The incident took place over the weekend when an Indonesian special task force vessel took command of a fleeing Chinese fishing vessel called the Kway Fey that officials said had intruded into Indonesian waters. Three Indonesian officials went aboard and arrested eight crewmen and the captain. The task force vessel was towing the Kway Fey back to an Indonesian base when a Chinese Coastguard ship caught up and rammed the fishing boat back into international waters to keep it out of Indonesian hands.
Although the infuriated Indonesians summoned the Chinese ambassador to the Foreign Ministry over the incident, the Chinese continued to insist the fishing boat was in traditional Chinese fishing grounds. Foreign Minister Ratno Marsudi, while acknowledging the incursion, refused to say the incident was related to China’s ambitions to claim almost all of the South China Sea as its territorial waters.
Jokowi has ordered at least 150 fishing boats caught in Indonesian waters to be confiscated and blown up as graphic warning not to violate the country’s sovereignty, with spectacular results. Indonesian authorities on March 16 blew up the Viking, the last major ship wanted internationally for years of illegally taking toothfish from southern waters, and arresting its crew.
But hitherto, Jokowi’s policy of force to capture and destroy fishing vessels illegally fishing in its waters has mostly only applied to Vietnamese and other non-Chinese. So at least a line has been drawn with Beijing.
Indonesia also appeared to want to go public with the issues rather than accede to Chinese requests to keep it quiet and pretend all was well in their relations, as it did when it confiscated an earlier Chinese fishing craft, which was blown up last May along with 40 others from Vietnam and Thailand. That’s a policy of retreat which has long suited Jakarta.
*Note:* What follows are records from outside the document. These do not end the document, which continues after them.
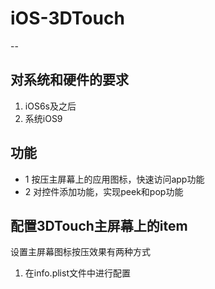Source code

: # iOS-3DTouch
--

## 对系统和硬件的要求
1. iOS6s及之后
2. 系统iOS9


## 功能
* 1 按压主屏幕上的应用图标，快速访问app功能
* 2 对控件添加功能，实现peek和pop功能


## 配置3DTouch主屏幕上的item
	
设置主屏幕图标按压效果有两种方式

1. 在info.plist文件中进行配置
 
 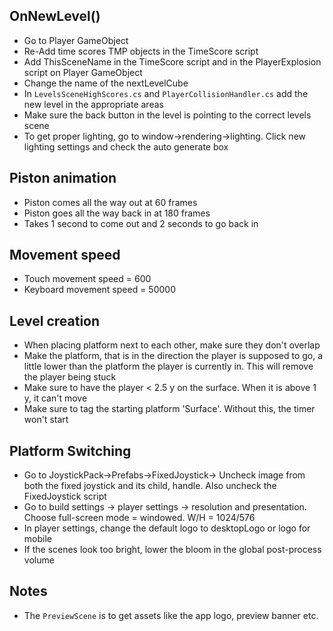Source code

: ## OnNewLevel()
- Go to Player GameObject
- Re-Add time scores TMP objects in the TimeScore script
- Add ThisSceneName in the TimeScore script and in the PlayerExplosion script on Player GameObject
- Change the name of the nextLevelCube
- In `LevelsSceneHighScores.cs` and `PlayerCollisionHandler.cs` add the new level in the appropriate areas
- Make sure the back button in the level is pointing to the correct levels scene
- To get proper lighting, go to window->rendering->lighting. Click new lighting settings and check the auto generate box

## Piston animation
- Piston comes all the way out at 60 frames
- Piston goes all the way back in at 180 frames
- Takes 1 second to come out and 2 seconds to go back in

## Movement speed
- Touch movement speed = 600
- Keyboard movement speed = 50000

## Level creation
- When placing platform next to each other, make sure they don't overlap
- Make the platform, that is in the direction the player is supposed to go, a little lower than the platform the player is currently in. This will remove the player being stuck
- Make sure to have the player < 2.5 y on the surface. When it is above 1 y, it can't move 
- Make sure to tag the starting platform 'Surface'. Without this, the timer won't start

## Platform Switching
- Go to JoystickPack->Prefabs->FixedJoystick-> Uncheck image from both the fixed joystick and its child, handle. Also uncheck the FixedJoystick script
- Go to build settings -> player settings -> resolution and presentation. Choose full-screen mode = windowed. W/H = 1024/576
- In player settings, change the default logo to desktopLogo or logo for mobile
- If the scenes look too bright, lower the bloom in the global post-process volume

## Notes
- The `PreviewScene` is to get assets like the app logo, preview banner etc.
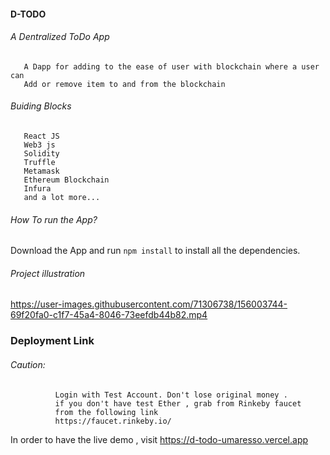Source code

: ####        D-TODO
###### A Dentralized ToDo App
       A Dapp for adding to the ease of user with blockchain where a user can 
       Add or remove item to and from the blockchain
###### Buiding Blocks
       React JS
       Web3 js
       Solidity
       Truffle
       Metamask
       Ethereum Blockchain
       Infura
       and a lot more...
 ###### How To run the App?
 Download the App and run 
        <code>npm install</code> to install all the dependencies.
 ###### Project illustration

https://user-images.githubusercontent.com/71306738/156003744-69f20fa0-c1f7-45a4-8046-73eefdb44b82.mp4

### Deployment Link
###### Caution:
              Login with Test Account. Don't lose original money .
              if you don't have test Ether , grab from Rinkeby faucet 
              from the following link
              https://faucet.rinkeby.io/

In order to have the live demo , visit 
https://d-todo-umaresso.vercel.app

       
      
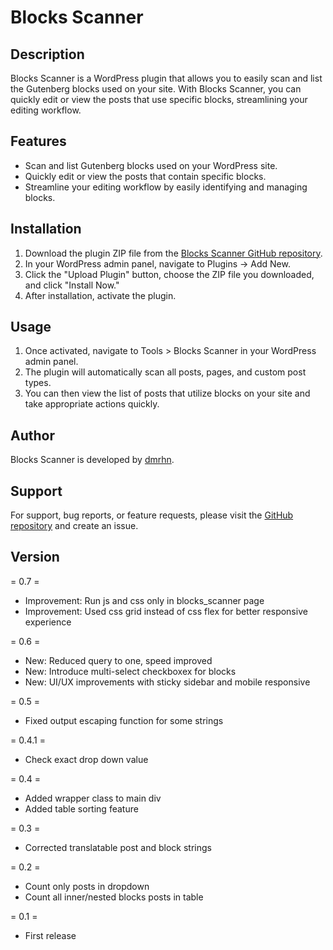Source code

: # Blocks Scanner

## Description
Blocks Scanner is a WordPress plugin that allows you to easily scan and list the Gutenberg blocks used on your site. With Blocks Scanner, you can quickly edit or view the posts that use specific blocks, streamlining your editing workflow.

## Features
- Scan and list Gutenberg blocks used on your WordPress site.
- Quickly edit or view the posts that contain specific blocks.
- Streamline your editing workflow by easily identifying and managing blocks.

## Installation
1. Download the plugin ZIP file from the [Blocks Scanner GitHub repository](https://github.com/tdmrhn/blocks-scanner).
2. In your WordPress admin panel, navigate to Plugins -> Add New.
3. Click the "Upload Plugin" button, choose the ZIP file you downloaded, and click "Install Now."
4. After installation, activate the plugin.

## Usage
1. Once activated, navigate to Tools > Blocks Scanner in your WordPress admin panel.
2. The plugin will automatically scan all posts, pages, and custom post types.
3. You can then view the list of posts that utilize blocks on your site and take appropriate actions quickly.

## Author
Blocks Scanner is developed by [dmrhn](https://dmrhn.com).

## Support
For support, bug reports, or feature requests, please visit the [GitHub repository](https://github.com/tdmrhn/blocks-scanner) and create an issue.

## Version
= 0.7 =
* Improvement: Run js and css only in blocks_scanner page 
* Improvement: Used css grid instead of css flex for better responsive experience

= 0.6 =
* New: Reduced query to one, speed improved
* New: Introduce multi-select checkboxex for blocks
* New: UI/UX improvements with sticky sidebar and mobile responsive
  
= 0.5 =
* Fixed output escaping function for some strings

= 0.4.1 =
* Check exact drop down value

= 0.4 =
* Added wrapper class to main div
* Added table sorting feature

= 0.3 =
* Corrected translatable post and block strings

= 0.2 =
* Count only posts in dropdown
* Count all inner/nested blocks posts in table

= 0.1 =
* First release

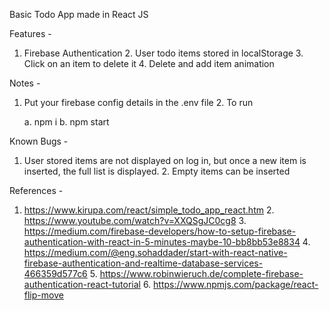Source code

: Basic Todo App made in React JS

Features -
   
   1. Firebase Authentication
    2. User todo items stored in localStorage
    3. Click on an item to delete it
    4. Delete and add item animation

Notes -
   
   1. Put your firebase config details in the .env file
    2. To run
       
       a. npm i
        b. npm start

Known Bugs -
   
   1. User stored items are not displayed on log in, but once a new item is inserted, the full list is displayed.
    2. Empty items can be inserted

References -
   
   1. https://www.kirupa.com/react/simple_todo_app_react.htm
    2. https://www.youtube.com/watch?v=XXQSgJC0cg8
    3. https://medium.com/firebase-developers/how-to-setup-firebase-authentication-with-react-in-5-minutes-maybe-10-bb8bb53e8834
    4. https://medium.com/@eng.sohaddader/start-with-react-native-firebase-authentication-and-realtime-database-services-466359d577c6
    5. https://www.robinwieruch.de/complete-firebase-authentication-react-tutorial
    6. https://www.npmjs.com/package/react-flip-move
 
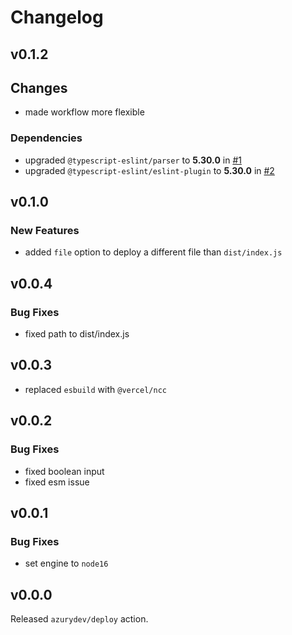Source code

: # Changelog

## v0.1.2

## Changes

- made workflow more flexible

### Dependencies

- upgraded `@typescript-eslint/parser` to **5.30.0** in [#1](https://github.com/drgnjs/api/pull/1)
- upgraded `@typescript-eslint/eslint-plugin` to **5.30.0** in [#2](https://github.com/drgnjs/api/pull/2)

## v0.1.0

### New Features

- added `file` option to deploy a different file than `dist/index.js`

## v0.0.4

### Bug Fixes

- fixed path to dist/index.js

## v0.0.3

- replaced `esbuild` with `@vercel/ncc`

## v0.0.2

### Bug Fixes

- fixed boolean input
- fixed esm issue

## v0.0.1

### Bug Fixes

- set engine to `node16`

## v0.0.0

Released `azurydev/deploy` action.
But Indonesia would have done better to use stronger words and impose sanctions for what was not just the misdeeds of a few fishing boats but involved a large Chinese Coastguard vessel which comes under the direct authority of the military command responsible for the South China Sea. This so-called coast guard has no respect for Indonesia’s Exclusive Economic Zone off the Natuna islands, otherwise it would not have been in those waters and 2.500 kilometers from China’s own Hainan island coast. This was an intended act of “grab territory” as clear as last year’s invasion of the Scarborough (Panatag) shoal off the Philippine coast. Chinese fishing boats have no rights being anywhere near the Natunas. The adjacent EEZs belong to Vietnam and Malaysia.
While China may acknowledge that the Natuna islands are Indonesian, it clearly claims through its maps and now actions on most of the sea to the northeast of the islands. This also happens to be the site of the rich but yet-to-be developed East Natuna gas field. The Natuna islands are vital but vulnerable, spread out over 260,000 square kilometers of territory with only 20 of 154 inhabited. Gas wealth is colossal but costs are very high so development has yet to commence.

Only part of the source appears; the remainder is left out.